The youth rebellion continues on the Atlanta Braves farm. Third base prospect Austin Riley was moved to Triple-A Gwinnett while RHP Bryse Wilson jumped from the Florida State League to Mississippi of the Southern League.
Both promotions were well earned.
Anyone that reads Minor League Ball (or my Twitter feed) with any regularity knows how I feel about Riley. During the 2016 South Atlantic League Rome Braves championship run, I was often heard referring to Riley as the GOAT (albeit somewhat sarcastically, somewhat in awe of how seemingly easily he adjusted as a teenager). Last year, in my Braves midseason Top 20, I took a lot of heat for saying I felt Riley had the best power profile in the system, even over a one Ronald Acuña.
In both 2016 and 2017 the most impressive takeaways of Riley’s play weren’t his numbers, which were impressive in a farm system lacking in power numbers. It was how well he was able to see his flaws and adjust, becoming one of the most feared hitters in the league while one of the youngest hitters in the league at the same time.

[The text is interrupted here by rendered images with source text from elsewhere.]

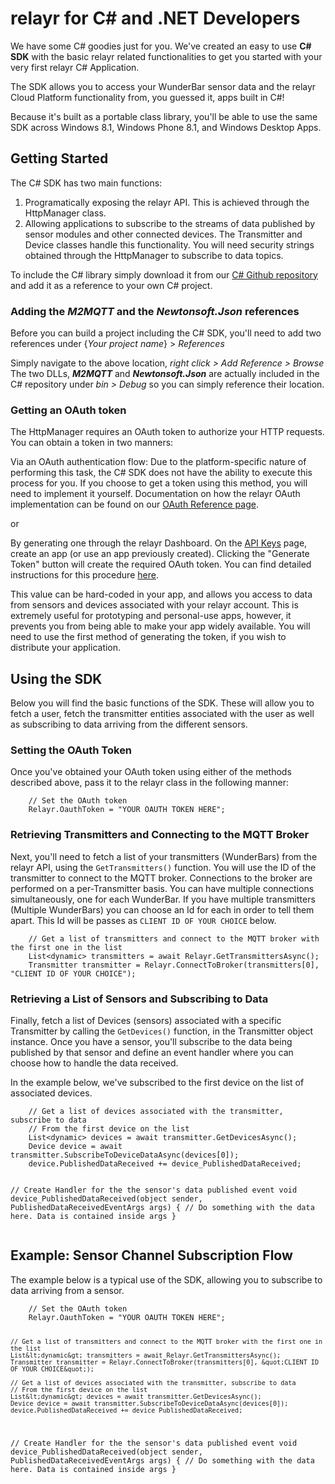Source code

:<h1>relayr for C# and .NET Developers</h1>
<p>We have some C# goodies just for you. We've created an easy to use <https://developer.relayr.io/documents/CSharp/Csharp" target="_self"><strong>C# SDK</strong></a> with the basic relayr related functionalities to get you started with your very first relayr C# Application. </p>
<p>The SDK allows you to access your WunderBar sensor data and the relayr Cloud Platform functionality from, you guessed it, apps built in C#!</p>
<p>Because it's built as a portable class library, you'll be able to use the same SDK across Windows 8.1, Windows Phone 8.1, and Windows Desktop Apps.</p>
<h2>Getting Started</h2>
<p>The C# SDK has two main functions: </p>
<ol>
<li>Programatically exposing the relayr API. This is achieved through the HttpManager class.</li>
<li>Allowing applications to subscribe to the streams of data published by sensor modules and other connected devices. The Transmitter and Device classes handle this functionality. You will need security strings obtained through the HttpManager to subscribe to data topics.</li>
</ol>
<p>To include the C# library simply download it from our <a href="https://github.com/relayr/csharp-sdk">C# Github repository </a> and add it as a reference to your own C# project.</p>
<h3>Adding the <em>M2MQTT</em> and the <em>Newtonsoft.Json</em> references</h3>
<p>Before you can build a project including the C# SDK, you'll need to add two references under {<em>Your project name</em>} &gt; <em>References</em></p>
<p>Simply navigate to the above location, <em>right click &gt; Add Reference &gt; Browse</em>
The two DLLs, <strong><em>M2MQTT</em></strong> and <strong><em>Newtonsoft.Json</em></strong> are actually included in the C# repository under <em>bin &gt; Debug</em> so you can simply reference their location.</p>
<h3>Getting an OAuth token</h3>
<p>The HttpManager requires an OAuth token to authorize your HTTP requests. You can obtain a token in two manners:</p>
<p>Via an OAuth authentication flow: Due to the platform-specific nature of performing this task, the C# SDK does not have the ability to execute this process for you. If you choose to get a token using this method, you will need to implement it yourself. Documentation on how the relayr OAuth implementation can be found on our <a href="https://developer.relayr.io/documents/relayrAPI/OAuthReference" target="_blank">OAuth Reference page</a>.</p>
<p>or</p>
<p>By generating one through the relayr Dashboard. On the <a href="https://developer.relayr.io/dashboard/apps/myApps" target="_blank">API Keys</a> page, create an app (or use an app previously created). 
Clicking the &quot;Generate Token&quot; button will create the required OAuth token. You can find detailed instructions for this procedure <a href="https://developer.relayr.io/documents/Browser/OAuthToken" target="_blank">here</a>. </p>
<p>This value can be hard-coded in your app, and allows you access to data from sensors and devices associated with your relayr account. This is extremely useful for prototyping and personal-use apps, however, it prevents you from being able to make your app widely available. You will need to use the first method of generating the token, if you wish to distribute your application.</p>
<h2>Using the SDK</h2>
<p>Below you will find the basic functions of the SDK. These will allow you to fetch a user, fetch the transmitter entities associated with the user as well as subscribing to data arriving from the different sensors.</p>
<h3>Setting the OAuth Token</h3>
<p>Once you've obtained your OAuth token using either of the methods described above, pass it to the relayr class in the following manner:</p>
<pre><code>    // Set the OAuth token
    Relayr.OauthToken = &quot;YOUR OAUTH TOKEN HERE&quot;;
</code></pre>

<h3>Retrieving Transmitters and Connecting to the MQTT Broker</h3>
<p>Next, you'll need to fetch a list of your transmitters (WunderBars) from the relayr API, using the <code>GetTransmitters()</code> function. 
You will use the ID of the transmitter to connect to the MQTT broker. Connections to the broker are performed on a per-Transmitter basis. You can have multiple connections simultaneously, one for each WunderBar. If you have multiple transmitters (Multiple WunderBars) you can choose an Id for each in order to tell them apart. This Id will be passes as <code>CLIENT ID OF YOUR CHOICE</code> below.</p>
<pre><code>    // Get a list of transmitters and connect to the MQTT broker with the first one in the list
    List&lt;dynamic&gt; transmitters = await Relayr.GetTransmittersAsync();
    Transmitter transmitter = Relayr.ConnectToBroker(transmitters[0], &quot;CLIENT ID OF YOUR CHOICE&quot;);
</code></pre>

<h3>Retrieving a List of Sensors and Subscribing to Data</h3>
<p>Finally, fetch a list of Devices (sensors) associated with a specific Transmitter by calling the <code>GetDevices()</code> function, in the Transmitter object instance. 
Once you have a sensor, you'll subscribe to the data being published by that sensor and define an event handler where you can choose how to handle the data received.</p>
<p>In the example below, we've subscribed to the first device on the list of associated devices.</p>
<pre><code>    // Get a list of devices associated with the transmitter, subscribe to data
    // From the first device on the list
    List&lt;dynamic&gt; devices = await transmitter.GetDevicesAsync();
    Device device = await transmitter.SubscribeToDeviceDataAsync(devices[0]);
    device.PublishedDataReceived += device_PublishedDataReceived;

// Create Handler for the the sensor's data published event
void device_PublishedDataReceived(object sender, PublishedDataReceivedEventArgs args)
{
      // Do something with the data here. Data is contained inside args
}
</code></pre>

<h2>Example: Sensor Channel Subscription Flow</h2>
<p>The example below is a typical use of the SDK, allowing you to subscribe to data arriving from a sensor.</p>
<pre><code>    // Set the OAuth token
    Relayr.OauthToken = &quot;YOUR OAUTH TOKEN HERE&quot;;

    // Get a list of transmitters and connect to the MQTT broker with the first one in the list
    List&lt;dynamic&gt; transmitters = await Relayr.GetTransmittersAsync();
    Transmitter transmitter = Relayr.ConnectToBroker(transmitters[0], &quot;CLIENT ID OF YOUR CHOICE&quot;);

    // Get a list of devices associated with the transmitter, subscribe to data
    // From the first device on the list
    List&lt;dynamic&gt; devices = await transmitter.GetDevicesAsync();
    Device device = await transmitter.SubscribeToDeviceDataAsync(devices[0]);
    device.PublishedDataReceived += device_PublishedDataReceived;

// Create Handler for the the sensor's data published event
void device_PublishedDataReceived(object sender, PublishedDataReceivedEventArgs args)
{
      // Do something with the data here. Data is contained inside args
}
</code></pre>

At the start of his 2016 in Rome, he looked lost, a talent with tons of raw power, but made Pedro Cerrano look like a good breaking ball hitter. He admittedly sat dead-red, waiting for the fastballs, but he learned how to hit in the second half. Though he still struck out a bit too much, he finished the second half hitting .289 with 17 home runs and a .970 OPS. The same happened last year, and after a slow start in Florida, he handled a promotion to Double-A with surprising ease.
This season, he has been an absolute beast right out of the gates.
Austin Riley is currently tied for the league lead in home runs (6), third in OPS (1.071), 2nd in RBIs, 1st in total bases (67), and first in slugging (.677). He is some kind of good.— Eric Cole, Braves Minor Leagues Guy (@leprekhan) May 6, 2018
What we really needed to see from Riley is continued improvement at the hot corner defensively. A former pitcher, Riley has the arm, but as I said back in 2016, I saw him make great stops, I saw him make great throws, but I rarely saw him make a great stop and throw together as a great play. That’s all changed. He shows range and instincts and makes those great plays we’ve been waiting for. Riley was once seen as a project, he’s now above-average at third, and still improving.
After that impressive 2016 MLB Draft class of pitchers, Wilson was probably not the one many thought would reach Double-A first. But Wilson has been lights out pretty much since his full-season debut.
Four pitchers went before Wilson in that draft, and the three starters are pitching pretty well. Ian Anderson, Joey Wentz, and Kyle Muller have had some rough starts in 2017, but have been looking good of late. Wilson? He just skipped the bad starts and has been utterly dominant.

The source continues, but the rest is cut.